Travel writing appeals to me because it’s possible to be honest and sincere, yet write something ignorant and vapid. That tension, and the problems it reveals, makes travel writing a sociological lens for perceptions and assumptions about foreign countries.

London, Paris, and Rome, for example, have mythical qualities and romantic notions associated with them. For post-communist countries, their image in the eyes of Americans and Western Europeans tend to be a less exaggerated version of the scene in Eurotrip where the backpackers inadvertently travel to Bratislava.

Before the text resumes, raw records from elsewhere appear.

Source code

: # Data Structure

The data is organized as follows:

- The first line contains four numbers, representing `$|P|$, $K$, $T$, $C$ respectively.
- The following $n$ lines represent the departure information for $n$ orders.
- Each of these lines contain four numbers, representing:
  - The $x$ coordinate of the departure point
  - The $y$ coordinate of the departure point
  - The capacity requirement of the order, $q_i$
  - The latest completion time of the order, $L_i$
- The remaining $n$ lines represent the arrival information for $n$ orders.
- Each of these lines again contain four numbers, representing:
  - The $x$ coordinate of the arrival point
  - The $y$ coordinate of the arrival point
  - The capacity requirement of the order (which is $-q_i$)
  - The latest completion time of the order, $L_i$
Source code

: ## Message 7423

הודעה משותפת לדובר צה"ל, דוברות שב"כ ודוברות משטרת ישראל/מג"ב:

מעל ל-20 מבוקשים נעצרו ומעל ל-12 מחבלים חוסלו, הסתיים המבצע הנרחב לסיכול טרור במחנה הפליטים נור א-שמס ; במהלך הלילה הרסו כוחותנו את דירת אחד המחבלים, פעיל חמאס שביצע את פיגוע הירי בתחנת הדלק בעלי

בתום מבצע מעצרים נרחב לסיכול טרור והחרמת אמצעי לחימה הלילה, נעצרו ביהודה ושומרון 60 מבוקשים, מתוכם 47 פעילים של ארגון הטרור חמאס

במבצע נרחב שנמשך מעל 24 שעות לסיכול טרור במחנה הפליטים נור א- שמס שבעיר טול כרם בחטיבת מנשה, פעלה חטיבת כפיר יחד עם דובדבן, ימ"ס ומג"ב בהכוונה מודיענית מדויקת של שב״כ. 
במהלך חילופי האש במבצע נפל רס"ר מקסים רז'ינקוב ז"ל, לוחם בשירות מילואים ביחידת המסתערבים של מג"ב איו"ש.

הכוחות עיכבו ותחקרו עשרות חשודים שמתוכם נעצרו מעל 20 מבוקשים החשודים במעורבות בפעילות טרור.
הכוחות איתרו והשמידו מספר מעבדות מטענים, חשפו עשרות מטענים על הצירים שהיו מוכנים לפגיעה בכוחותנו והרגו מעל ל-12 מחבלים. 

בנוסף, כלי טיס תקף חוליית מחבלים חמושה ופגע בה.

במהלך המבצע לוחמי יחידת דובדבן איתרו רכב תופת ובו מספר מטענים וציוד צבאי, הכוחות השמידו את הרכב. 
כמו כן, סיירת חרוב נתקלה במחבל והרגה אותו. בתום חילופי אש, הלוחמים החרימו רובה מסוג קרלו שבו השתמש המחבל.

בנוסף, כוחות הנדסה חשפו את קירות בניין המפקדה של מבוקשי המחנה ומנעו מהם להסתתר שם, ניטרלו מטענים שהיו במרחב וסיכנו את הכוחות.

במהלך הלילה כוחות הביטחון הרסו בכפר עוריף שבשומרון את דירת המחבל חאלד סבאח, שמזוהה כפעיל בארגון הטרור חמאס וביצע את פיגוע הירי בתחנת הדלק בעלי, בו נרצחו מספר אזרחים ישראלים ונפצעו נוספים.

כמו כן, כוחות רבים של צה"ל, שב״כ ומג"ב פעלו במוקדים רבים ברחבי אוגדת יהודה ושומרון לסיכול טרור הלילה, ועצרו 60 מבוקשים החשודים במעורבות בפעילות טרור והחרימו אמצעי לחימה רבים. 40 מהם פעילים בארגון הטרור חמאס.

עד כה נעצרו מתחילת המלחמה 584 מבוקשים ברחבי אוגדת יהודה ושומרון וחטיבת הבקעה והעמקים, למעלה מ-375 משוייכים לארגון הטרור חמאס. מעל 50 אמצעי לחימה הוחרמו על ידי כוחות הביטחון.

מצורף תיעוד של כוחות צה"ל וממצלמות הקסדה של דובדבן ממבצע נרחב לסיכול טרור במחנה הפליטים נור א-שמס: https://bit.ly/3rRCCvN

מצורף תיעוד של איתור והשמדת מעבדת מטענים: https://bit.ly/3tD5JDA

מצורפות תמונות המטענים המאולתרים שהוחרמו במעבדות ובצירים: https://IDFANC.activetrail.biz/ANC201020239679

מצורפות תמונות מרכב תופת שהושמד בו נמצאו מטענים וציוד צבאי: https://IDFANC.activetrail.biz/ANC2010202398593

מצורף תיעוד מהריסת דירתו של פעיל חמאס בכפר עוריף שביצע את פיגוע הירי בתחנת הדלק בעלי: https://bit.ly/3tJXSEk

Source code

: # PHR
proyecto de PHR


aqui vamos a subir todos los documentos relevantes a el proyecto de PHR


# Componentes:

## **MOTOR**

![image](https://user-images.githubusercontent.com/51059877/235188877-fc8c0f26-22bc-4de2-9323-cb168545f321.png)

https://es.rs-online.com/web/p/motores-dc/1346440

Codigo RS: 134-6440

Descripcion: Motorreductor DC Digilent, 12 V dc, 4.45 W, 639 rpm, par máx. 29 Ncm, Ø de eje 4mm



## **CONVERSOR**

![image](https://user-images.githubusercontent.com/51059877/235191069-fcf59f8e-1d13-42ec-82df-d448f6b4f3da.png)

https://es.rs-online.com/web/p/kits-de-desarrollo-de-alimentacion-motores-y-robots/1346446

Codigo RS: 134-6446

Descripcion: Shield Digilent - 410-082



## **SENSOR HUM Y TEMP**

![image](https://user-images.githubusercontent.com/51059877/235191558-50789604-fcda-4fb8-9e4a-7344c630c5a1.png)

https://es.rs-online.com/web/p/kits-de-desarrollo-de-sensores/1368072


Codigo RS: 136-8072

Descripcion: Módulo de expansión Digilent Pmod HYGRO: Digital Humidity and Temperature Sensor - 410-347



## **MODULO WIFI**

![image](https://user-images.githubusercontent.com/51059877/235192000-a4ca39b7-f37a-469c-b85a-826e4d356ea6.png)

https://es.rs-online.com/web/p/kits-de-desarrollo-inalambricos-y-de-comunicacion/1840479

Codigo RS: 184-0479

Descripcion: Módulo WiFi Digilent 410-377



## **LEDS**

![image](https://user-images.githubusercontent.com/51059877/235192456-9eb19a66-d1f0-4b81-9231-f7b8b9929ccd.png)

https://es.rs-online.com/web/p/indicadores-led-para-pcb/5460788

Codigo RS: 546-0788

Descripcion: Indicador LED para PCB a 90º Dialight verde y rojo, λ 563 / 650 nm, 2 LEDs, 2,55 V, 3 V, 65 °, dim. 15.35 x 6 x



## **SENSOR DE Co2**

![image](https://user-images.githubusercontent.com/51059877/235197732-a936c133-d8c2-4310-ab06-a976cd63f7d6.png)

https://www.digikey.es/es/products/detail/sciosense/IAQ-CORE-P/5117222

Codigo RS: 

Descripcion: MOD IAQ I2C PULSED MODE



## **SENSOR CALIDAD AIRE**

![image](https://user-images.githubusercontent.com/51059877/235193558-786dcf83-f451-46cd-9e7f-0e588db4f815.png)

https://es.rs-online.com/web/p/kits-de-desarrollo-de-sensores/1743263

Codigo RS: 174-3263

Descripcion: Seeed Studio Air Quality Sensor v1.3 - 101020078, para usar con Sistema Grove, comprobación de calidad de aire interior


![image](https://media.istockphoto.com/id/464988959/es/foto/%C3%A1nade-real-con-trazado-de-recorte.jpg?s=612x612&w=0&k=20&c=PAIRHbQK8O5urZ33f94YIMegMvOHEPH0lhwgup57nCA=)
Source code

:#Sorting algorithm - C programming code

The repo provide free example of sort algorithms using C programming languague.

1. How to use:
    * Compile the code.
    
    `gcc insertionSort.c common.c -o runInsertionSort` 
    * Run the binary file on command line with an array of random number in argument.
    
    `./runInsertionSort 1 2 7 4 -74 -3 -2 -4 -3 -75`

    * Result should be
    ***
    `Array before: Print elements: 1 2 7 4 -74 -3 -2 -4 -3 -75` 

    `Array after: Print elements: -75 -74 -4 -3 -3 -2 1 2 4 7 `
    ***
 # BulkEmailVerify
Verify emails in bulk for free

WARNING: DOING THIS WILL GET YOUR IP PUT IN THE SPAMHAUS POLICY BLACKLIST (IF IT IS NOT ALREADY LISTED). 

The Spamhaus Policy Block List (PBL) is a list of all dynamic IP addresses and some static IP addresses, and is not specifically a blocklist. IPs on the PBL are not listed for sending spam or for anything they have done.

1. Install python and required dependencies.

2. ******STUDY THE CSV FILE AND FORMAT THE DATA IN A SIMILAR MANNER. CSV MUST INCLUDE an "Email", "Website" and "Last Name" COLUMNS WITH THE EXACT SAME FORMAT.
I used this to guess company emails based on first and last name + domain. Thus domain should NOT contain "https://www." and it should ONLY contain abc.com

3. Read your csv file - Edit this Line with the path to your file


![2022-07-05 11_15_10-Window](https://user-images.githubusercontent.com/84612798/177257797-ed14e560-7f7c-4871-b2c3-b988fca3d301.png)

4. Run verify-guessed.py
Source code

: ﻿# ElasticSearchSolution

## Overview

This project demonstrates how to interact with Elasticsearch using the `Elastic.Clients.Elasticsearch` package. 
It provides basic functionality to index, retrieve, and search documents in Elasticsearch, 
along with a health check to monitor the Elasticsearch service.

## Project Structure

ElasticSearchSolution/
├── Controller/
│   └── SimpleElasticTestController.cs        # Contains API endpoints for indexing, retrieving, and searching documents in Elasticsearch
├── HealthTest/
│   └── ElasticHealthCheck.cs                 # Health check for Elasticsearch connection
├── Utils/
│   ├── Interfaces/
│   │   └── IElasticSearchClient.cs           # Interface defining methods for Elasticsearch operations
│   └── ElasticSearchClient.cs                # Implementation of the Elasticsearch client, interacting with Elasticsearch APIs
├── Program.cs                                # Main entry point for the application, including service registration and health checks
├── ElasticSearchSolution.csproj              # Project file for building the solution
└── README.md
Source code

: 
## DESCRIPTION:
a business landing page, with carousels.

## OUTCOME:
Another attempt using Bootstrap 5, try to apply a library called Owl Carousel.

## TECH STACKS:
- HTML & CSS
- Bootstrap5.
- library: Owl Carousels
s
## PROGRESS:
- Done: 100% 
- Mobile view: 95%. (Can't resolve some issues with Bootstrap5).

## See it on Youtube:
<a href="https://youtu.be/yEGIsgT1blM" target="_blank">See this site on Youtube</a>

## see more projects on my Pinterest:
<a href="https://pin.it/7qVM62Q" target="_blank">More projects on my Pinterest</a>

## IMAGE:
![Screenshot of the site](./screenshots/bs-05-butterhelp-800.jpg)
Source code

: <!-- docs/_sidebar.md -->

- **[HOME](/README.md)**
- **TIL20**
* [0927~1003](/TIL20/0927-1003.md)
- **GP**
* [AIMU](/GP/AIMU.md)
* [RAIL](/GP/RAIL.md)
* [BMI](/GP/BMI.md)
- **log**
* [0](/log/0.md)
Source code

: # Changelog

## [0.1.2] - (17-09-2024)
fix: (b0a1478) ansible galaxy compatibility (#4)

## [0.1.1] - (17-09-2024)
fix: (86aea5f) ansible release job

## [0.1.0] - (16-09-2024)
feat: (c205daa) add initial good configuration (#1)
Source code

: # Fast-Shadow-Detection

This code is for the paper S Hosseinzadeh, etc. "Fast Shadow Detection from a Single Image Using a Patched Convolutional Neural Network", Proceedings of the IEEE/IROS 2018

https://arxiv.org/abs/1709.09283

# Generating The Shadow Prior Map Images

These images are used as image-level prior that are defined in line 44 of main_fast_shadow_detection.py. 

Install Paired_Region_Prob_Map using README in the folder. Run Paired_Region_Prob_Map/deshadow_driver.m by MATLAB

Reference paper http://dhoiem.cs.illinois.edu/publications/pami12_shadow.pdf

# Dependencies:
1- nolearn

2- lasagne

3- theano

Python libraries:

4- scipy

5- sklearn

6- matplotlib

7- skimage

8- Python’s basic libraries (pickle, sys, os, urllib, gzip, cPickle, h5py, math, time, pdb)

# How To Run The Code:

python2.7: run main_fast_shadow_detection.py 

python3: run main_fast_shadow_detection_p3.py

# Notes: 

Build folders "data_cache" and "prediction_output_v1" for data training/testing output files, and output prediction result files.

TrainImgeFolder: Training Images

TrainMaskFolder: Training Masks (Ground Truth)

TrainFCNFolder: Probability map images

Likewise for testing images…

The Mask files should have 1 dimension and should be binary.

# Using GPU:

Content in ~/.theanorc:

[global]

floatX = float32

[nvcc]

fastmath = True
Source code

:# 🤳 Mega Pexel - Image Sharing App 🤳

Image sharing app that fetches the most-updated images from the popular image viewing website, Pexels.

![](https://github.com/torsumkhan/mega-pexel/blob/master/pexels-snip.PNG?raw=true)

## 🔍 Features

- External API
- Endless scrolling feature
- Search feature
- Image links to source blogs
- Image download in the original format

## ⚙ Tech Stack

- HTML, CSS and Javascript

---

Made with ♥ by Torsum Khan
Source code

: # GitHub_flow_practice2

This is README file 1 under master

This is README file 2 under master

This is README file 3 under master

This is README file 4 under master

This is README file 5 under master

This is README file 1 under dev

Doubly so for the Balkan countries. Analyzing that stigma, Bozidar Jezernik, a professor at the University of Ljubljana, wrote Wild Europe: The Balkans in the Gaze of Western Travellers. Drawing from historical accounts and travel narratives, Jezernik theorizes, in a nutshell, that western perception of the Balkans shed more light on the west than the Balkans. The Balkans, with Ottoman influence, mountainous isolation, underdeveloped economies, and a mixture of Roman Catholicism, Orthodox Christianity, and Islam, offer a convenient Other to contrast with Western European societies. As Jezernik writes in the fourth chapter,

Our story about men with tails is thus not merely an invention; rather, it is a story about how individual groups, nations or cultures perceive others. As they construct the social world, people try to determine which construct is best suited to give a certain event a meaning. At the same time, they define their experiences and generalise them in communication with others, so giving them a certain permanence. different periods, different social groups and different individuals recognise different constructs as suitable for their purposes, according to their various expectations and interests. Construction is therefore an endless process of giving meaning to the world. It reflects religious, ethical, political and other conceptions, in the context of which interpretations and evaluations are made, and what is important, unimportant, sensible or absurd is defined. These constructs tell us nothing about the groups of people they describe, but they are precious sources of knowledge about the group that constructed them, since what a group of people imagine about others is as a rule the mirror image of how they see themselves.

Traveling can trump prejudice and ethnocentrism, but it also reinforces them. A soldier in Afghanistan, Americans complaining that the French don’t speak English, and intellectuals trudging across the Balkans in the 19th and 20th centuries judge before they observe. The mindset and expectations a traveler carries shapes events and memories more than the people encountered during the travels.

Thus, peasants were dull and lazy because they didn’t have the mental capacity or desire to achieve more. Not because of restrictions based on social tradition or political fiat. And so on. It’s easy to get charmed by a romantic idea of western Europe and feel wary toward the Balkans and post-communist countries. In some instances, it’s less romance and more reality. Western Europe is richer and tends to have lower crime rates. Americans should take more caution in Bosnia than Ireland. But to look for things that compare unfavorably to home can transform travel into a game of “my place is nicer than this.” Don’t travel like Ron Swanson:

edBXKiT

It’s difficult to cultivate a level of empathy that presses a shift from comparison to understanding, but doing so would make travel more enlightening.